Prior to joining Carnegie Mellon, Schumacher worked at CERN in Switzerland for several years and was a postdoctoral researcher at the Swiss Institute for Nuclear Research, now known as the Paul Scherrer Institute. He earned his bachelor's degree from Case Western Reserve University and graduated from Massachusetts Institute of Technology with his Ph.D. in 1983.

When he arrived at Carnegie Mellon, some of his MIT classmates became colleagues, such as Emeritus Professors of Physics Gregg Franklin and Brian Quinn. Along with Curtis Meyer, the Otto Stern Professor of Physics and interim dean of the Mellon College of Science, the four were the core of the experimental nuclear physics group from the late '80s through the 2010s.

They conducted experiments at CERN, Brookhaven National Lab in New York and Thomas Jefferson National Accelerator Facility in Virginia.

Schumacher studies the electromagnetic production of strange particles known as kaons and hyperons. The production of strange-quark pairs is helping to refine understanding of baryon and mesonic resonances. He served as the spokesperson for the Continuous Electron Beam Accelerator Facility (CEBAF) large acceptance spectrometer (CLAS) experiment. He also is part of the upgraded CEBAF known as the Gluonic Excitation Experiment (GlueX) and stepped down as head of its collaboration board in early 2022.

"We've been doing lots of different things at Jefferson Lab. Carnegie Mellon is ideally situated. We have good lab infrastructure, good resources from funding agencies and we've been able to make that work for a long time," he said. For his research, Schumacher was named an American Physical Society Fellow in 2014.

At Carnegie Mellon, along with collaborating with physicists, Schumacher works with researchers in the Department of Psychology. Robert Mason, senior research associate, and Marcel Just, the D.O. Hebb University Professor of Psychology, and Schumacher are investigating how human brains encode scientific concepts with the use of functional Magnetic Resonance Imaging. In one study, the researchers compared brains of Ph.D. physicists to students entering the field to compare their cognitive foundations and development during learning.

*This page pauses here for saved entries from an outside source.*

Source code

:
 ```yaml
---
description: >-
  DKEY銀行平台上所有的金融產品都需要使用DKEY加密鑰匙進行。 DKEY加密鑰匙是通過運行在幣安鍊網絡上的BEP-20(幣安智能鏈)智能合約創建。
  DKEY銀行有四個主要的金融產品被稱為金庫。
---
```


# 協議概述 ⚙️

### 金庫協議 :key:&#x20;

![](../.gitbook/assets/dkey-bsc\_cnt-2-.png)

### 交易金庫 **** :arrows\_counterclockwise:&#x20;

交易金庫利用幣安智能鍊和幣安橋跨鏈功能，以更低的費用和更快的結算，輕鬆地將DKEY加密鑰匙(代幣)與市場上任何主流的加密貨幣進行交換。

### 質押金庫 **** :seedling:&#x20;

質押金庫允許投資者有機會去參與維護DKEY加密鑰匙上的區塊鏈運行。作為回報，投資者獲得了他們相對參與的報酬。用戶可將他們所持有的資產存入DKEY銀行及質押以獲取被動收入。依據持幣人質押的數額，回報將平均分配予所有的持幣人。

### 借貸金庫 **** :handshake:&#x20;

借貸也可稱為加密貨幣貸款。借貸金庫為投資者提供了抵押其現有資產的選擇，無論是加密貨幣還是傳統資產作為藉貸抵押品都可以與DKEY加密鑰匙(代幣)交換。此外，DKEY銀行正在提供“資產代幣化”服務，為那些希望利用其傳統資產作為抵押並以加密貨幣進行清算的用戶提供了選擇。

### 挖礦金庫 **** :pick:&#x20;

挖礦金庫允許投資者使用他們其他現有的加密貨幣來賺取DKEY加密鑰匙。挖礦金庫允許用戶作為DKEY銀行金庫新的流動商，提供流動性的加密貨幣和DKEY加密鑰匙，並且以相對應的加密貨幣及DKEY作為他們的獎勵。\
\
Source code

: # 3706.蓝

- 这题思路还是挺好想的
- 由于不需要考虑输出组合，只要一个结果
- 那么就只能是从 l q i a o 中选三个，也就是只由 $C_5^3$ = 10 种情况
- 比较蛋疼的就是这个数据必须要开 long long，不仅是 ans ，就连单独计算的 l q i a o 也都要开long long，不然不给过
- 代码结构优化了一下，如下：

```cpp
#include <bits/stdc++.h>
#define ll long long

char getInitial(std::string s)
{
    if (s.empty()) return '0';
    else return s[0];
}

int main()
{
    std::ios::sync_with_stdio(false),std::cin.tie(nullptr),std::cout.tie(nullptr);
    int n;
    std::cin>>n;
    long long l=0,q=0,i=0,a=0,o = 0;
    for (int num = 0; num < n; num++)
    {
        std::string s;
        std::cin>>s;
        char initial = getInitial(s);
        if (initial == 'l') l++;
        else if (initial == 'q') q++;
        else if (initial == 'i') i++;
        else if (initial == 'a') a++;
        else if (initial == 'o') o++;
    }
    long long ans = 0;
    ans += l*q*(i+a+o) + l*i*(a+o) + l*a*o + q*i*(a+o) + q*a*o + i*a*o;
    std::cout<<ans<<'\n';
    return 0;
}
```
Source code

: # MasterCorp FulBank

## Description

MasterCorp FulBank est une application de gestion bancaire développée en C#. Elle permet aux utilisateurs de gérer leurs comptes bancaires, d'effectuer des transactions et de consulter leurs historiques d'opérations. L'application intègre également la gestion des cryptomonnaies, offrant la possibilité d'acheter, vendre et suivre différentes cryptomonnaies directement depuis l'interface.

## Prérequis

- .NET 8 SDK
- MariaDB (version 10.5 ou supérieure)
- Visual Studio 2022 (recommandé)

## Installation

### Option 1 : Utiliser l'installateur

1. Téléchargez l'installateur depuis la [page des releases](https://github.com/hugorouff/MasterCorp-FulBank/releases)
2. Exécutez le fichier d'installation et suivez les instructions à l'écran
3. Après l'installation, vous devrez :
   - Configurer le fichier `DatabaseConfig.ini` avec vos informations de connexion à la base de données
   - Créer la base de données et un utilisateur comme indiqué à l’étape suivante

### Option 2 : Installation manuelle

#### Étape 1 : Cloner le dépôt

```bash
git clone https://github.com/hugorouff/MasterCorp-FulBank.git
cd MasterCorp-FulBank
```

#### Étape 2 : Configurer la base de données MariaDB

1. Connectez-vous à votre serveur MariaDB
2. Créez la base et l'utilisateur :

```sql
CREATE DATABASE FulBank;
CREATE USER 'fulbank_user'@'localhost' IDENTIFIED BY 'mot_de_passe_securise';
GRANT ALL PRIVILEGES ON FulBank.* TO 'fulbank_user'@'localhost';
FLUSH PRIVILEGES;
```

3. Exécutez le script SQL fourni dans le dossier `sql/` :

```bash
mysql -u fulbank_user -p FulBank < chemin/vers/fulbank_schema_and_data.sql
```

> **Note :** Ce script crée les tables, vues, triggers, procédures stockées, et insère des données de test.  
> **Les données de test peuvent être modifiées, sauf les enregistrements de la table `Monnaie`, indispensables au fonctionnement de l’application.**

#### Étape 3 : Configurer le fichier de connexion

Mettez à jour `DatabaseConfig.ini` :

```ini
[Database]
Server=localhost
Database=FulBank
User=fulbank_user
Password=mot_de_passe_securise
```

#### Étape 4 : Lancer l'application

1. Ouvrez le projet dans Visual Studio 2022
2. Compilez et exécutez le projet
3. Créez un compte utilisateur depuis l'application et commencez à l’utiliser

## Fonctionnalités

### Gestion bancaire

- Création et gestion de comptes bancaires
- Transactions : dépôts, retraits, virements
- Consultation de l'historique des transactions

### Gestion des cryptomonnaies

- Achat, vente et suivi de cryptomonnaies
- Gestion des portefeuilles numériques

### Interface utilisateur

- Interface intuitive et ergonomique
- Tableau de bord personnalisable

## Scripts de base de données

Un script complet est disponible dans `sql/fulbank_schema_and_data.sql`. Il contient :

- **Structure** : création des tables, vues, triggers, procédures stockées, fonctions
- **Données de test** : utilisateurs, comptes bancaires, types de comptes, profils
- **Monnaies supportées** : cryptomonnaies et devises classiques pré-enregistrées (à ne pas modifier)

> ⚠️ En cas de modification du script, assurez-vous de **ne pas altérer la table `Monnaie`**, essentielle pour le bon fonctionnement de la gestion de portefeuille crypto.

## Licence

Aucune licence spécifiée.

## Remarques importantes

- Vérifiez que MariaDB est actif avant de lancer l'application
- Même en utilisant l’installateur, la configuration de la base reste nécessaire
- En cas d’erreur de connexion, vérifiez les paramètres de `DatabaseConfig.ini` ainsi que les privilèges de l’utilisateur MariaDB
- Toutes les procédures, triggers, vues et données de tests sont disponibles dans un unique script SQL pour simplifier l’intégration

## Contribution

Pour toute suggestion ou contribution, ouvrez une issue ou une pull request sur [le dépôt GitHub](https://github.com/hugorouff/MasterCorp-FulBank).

"We have funding to study similar questions across all of the STEM disciplines in the Mellon College of Science," he said. The researchers are looking at how students in physics, mathematical sciences, chemistry and biological sciences encode advanced concepts in their brain, and where there are similarities to how the brain organizes and stores different disciplines.

"This cross-disciplinary work arises from the happy coincidence that we have people like me who are interested in the science side and people like Marcel and Rob who are interested from the psychology side," he said. "And we're just about a stone's throw apart making it easy to get together and meet."